[_CD6_]<alpine>Doc>EarlyDesign>2-5-81.minutes!1

1) A workstation will be able to function even when it cannot connect to a file server. This allows both for file server failures and for configurations that do not include a file server.

3) An encryption-based protection mechanism will be provided at a low level. The actual encryption technique used will be a function of the hardware and microcode support available; the initial encryption technique may be very weak, but eventually the DES should be supported.

4) We shall design a basic file system (BFS) that is used to manage disks. The BFS will be instantiated (at least) once on each workstation, to give local file storage, and (at least) once on each server machine. The BFS will not provide string file names, file locating services, file replication, or coordination of multi-machine transactions. The BFS will perform low-level authentication to ensure that only "trusted" software calls it.

6) The universal file system (UFS) provided to applications running on a workstation is implemented as a layer on top of some number of instances of BFS, either remote or local. The UFS provides string file names, file locating services, and coordination of multi-machine transactions. It might provide replication transparency; this is mainly an issue for mutable files, because of the consistency problem. It manages the local BFS as a cache of files stored on file servers. A workstation has the option of acting as a file server; a file server has the option of including the UFS layer (in order to provide it to other programs that run on the server and export services to the network).

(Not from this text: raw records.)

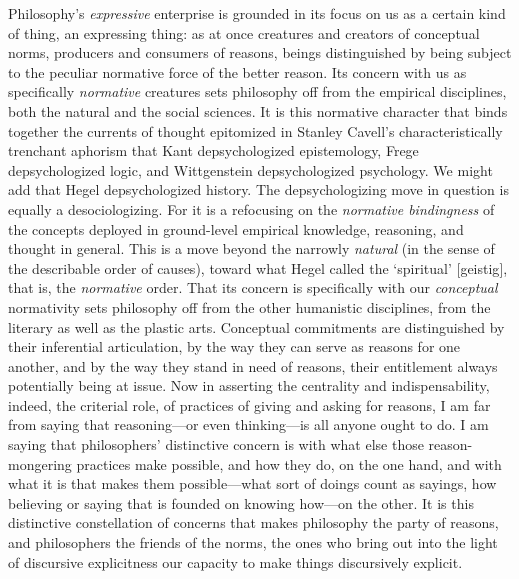 Philosophy's \emph{expressive} enterprise is grounded in its focus on us
as a certain kind of thing, an expressing thing: as at once creatures
and creators of conceptual norms, producers and consumers of reasons,
beings distinguished by being subject to the peculiar normative force of
the better reason. Its concern with us as specifically \emph{normative}
creatures sets philosophy off from the empirical disciplines, both the
natural and the social sciences. It is this normative character that
binds together the currents of thought epitomized in Stanley Cavell's
characteristically trenchant aphorism that Kant depsychologized
epistemology, Frege depsychologized logic, and Wittgenstein
depsychologized psychology. We might add that Hegel depsychologized
history. The depsychologizing move in question is equally a
desociologizing. For it is a refocusing on the \emph{normative
bindingness} of the concepts deployed in ground-level empirical
knowledge, reasoning, and thought in general. This is a move beyond the
narrowly \emph{natural} (in the sense of the describable order of
causes), toward what Hegel called the `spiritual' {[}geistig{]}, that
is, the \emph{normative} order. That its concern is specifically with
our \emph{conceptual} normativity sets philosophy off from the other
humanistic disciplines, from the literary as well as the plastic arts.
Conceptual commitments are distinguished by their inferential
articulation, by the way they can serve as reasons for one another, and
by the way they stand in need of reasons, their entitlement always
potentially being at issue. Now in asserting the centrality and
indispensability, indeed, the criterial role, of practices of giving and
asking for reasons, I am far from saying that reasoning---or even
thinking---is all anyone ought to do. I am saying that philosophers'
distinctive concern is with what else those reason-mongering practices
make possible, and how they do, on the one hand, and with what it is
that makes them possible---what sort of doings count as sayings, how
believing or saying that is founded on knowing how---on the other. It is
this distinctive constellation of concerns that makes philosophy the
party of reasons, and philosophers the friends of the norms, the ones
who bring out into the light of discursive explicitness our capacity to
make things discursively explicit.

a) Relationship between BFS, Pilot, and the Cedar Kernel. Clearly BFS needs virtual memory for its volatile data structures and needs to run and swap code stored in files. This suggests that BFS lives entirely on top of Pilot. This seems to be an expensive approach, given that the BFS will not need mapped I/O (see c below). BFS may also wish to redesign some parts of the Pilot file system, e.g. the volume file map structure. The BFS code will presumably not actually be stored in Pilot files, but in Cedar Kernel files. Specification of the Cedar Kenel interface to local and remote files might clarify the picture somewhat.

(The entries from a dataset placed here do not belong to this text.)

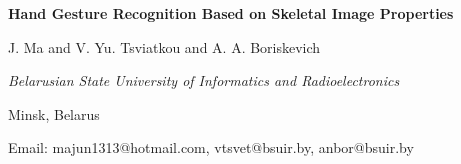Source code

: \documentclass{article}
\begin{document}
\begin{newpage}
\begin{center}
\fontsize{20}{7}\selectfont \textbf{Hand Gesture Recognition Based on Skeletal Image Properties}

\vspace{0.1cm}\fontsize{12}{7}\selectfont J. Ma and V. Yu. Tsviatkou and A. A. Boriskevich

\vspace{0.1cm} \textit{Belarusian State University of Informatics and Radioelectronics}

Minsk, Belarus

\fontsize{11}{7}\selectfont Email: majun1313@hotmail.com, vtsvet@bsuir.by, anbor@bsuir.by
\end{center}
\end{newpage}
\end{document}
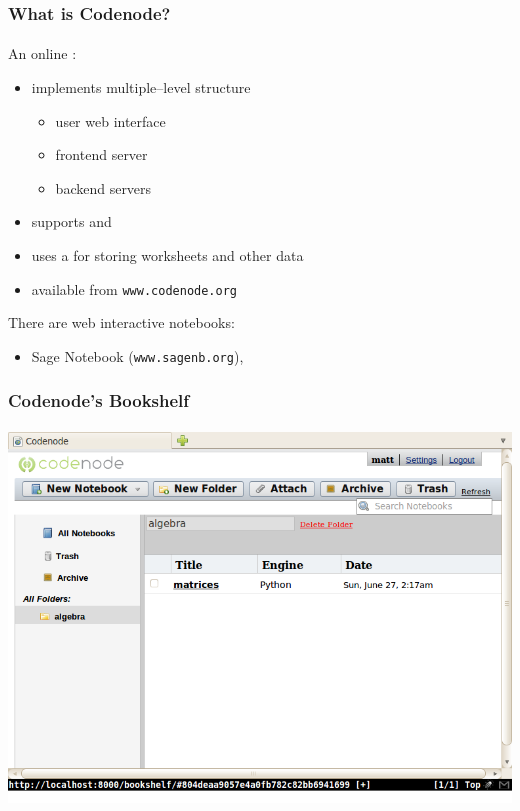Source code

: \documentclass{beamer}
\begin{document}
\begin{frame}
    \frametitle{What is Codenode?}
    \framesubtitle{}

    An  online :
    \begin{itemize}
        \pause
        \item implements multiple--level structure
            \begin{itemize}
                \pause
                \item user web interface
                \pause
                \item frontend server
                \pause
                \item backend servers
            \end{itemize}
        \pause
        \item supports  and 
        \pause
        \item uses a  for storing worksheets and other data
        \pause
        \item available from \texttt{www.codenode.org}
    \end{itemize}
    \pause
    There are  web interactive notebooks:
    \begin{itemize}
        \pause
        \item Sage Notebook (\texttt{www.sagenb.org}), \structure{\ldots}
    \end{itemize}
\end{frame}

\begin{frame}
    \frametitle{Codenode's Bookshelf}
    \framesubtitle{}

    \begin{center}
        \includegraphics[scale=0.45]{images/codenode-bookshelf.png}
    \end{center}
\end{frame}
\end{document}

b) Use of collectable storage by BFS. We would like to do this, but the collector does file I/O in accessing symbols. I think this will reduce to the code swapping issue above, if and when some planned compiler and binder changes are made.

c) BFS will not find mapped I/O especially advantageous for accessing recoverable files and their logs, since BFS requires a certain degree of control over the sequencing of writes. For instance, in a recovery scheme based on redo logs, no updates can be made to a file until phase two of commit. In writing a sequence of log pages, a page containing a commit record must be written after all pages containing previous log records, and a process must be notified as soon as the commit record has been written.

d) The design allows for multiple local BFSs per machine. This leads to a number of issues. First, BFSs (actually their logs) need unique names, so that the transaction coordinator can name and communicate with the things it talks to. Juniper identified BFS log (intentions) ID = pack ID, and kept the log on the same volume as the files being logged; many systems use one BFS log per machine (hence BFS ID = machine ID), since most crashes bring down an entire machine. We need to define the name space for BFSs, and the mapping from BFS ID to machine ID.

Secondly, there is the issue of where to "stand" during recovery. In a design where the server BFS runs on a machine containing a standard Pilot file system, recovery has the use of this file system from the start of recovery (if the Pilot system is damaged we must scavenge it, but given the way it is used it is unlikely to be damaged). In a server containing a BFS for swapping and code, and a second BFS for files, we need to recover the first BFS in order to run the recovery program. In particular, recovery of non-BFS actions (e.g. database actions that use specialized locking and updating) requires the BFS to call non-BFS procedures that have been registered with BFS. So recovery of at least one BFS per machine should be simple enough not to require a BFS for code and swapping.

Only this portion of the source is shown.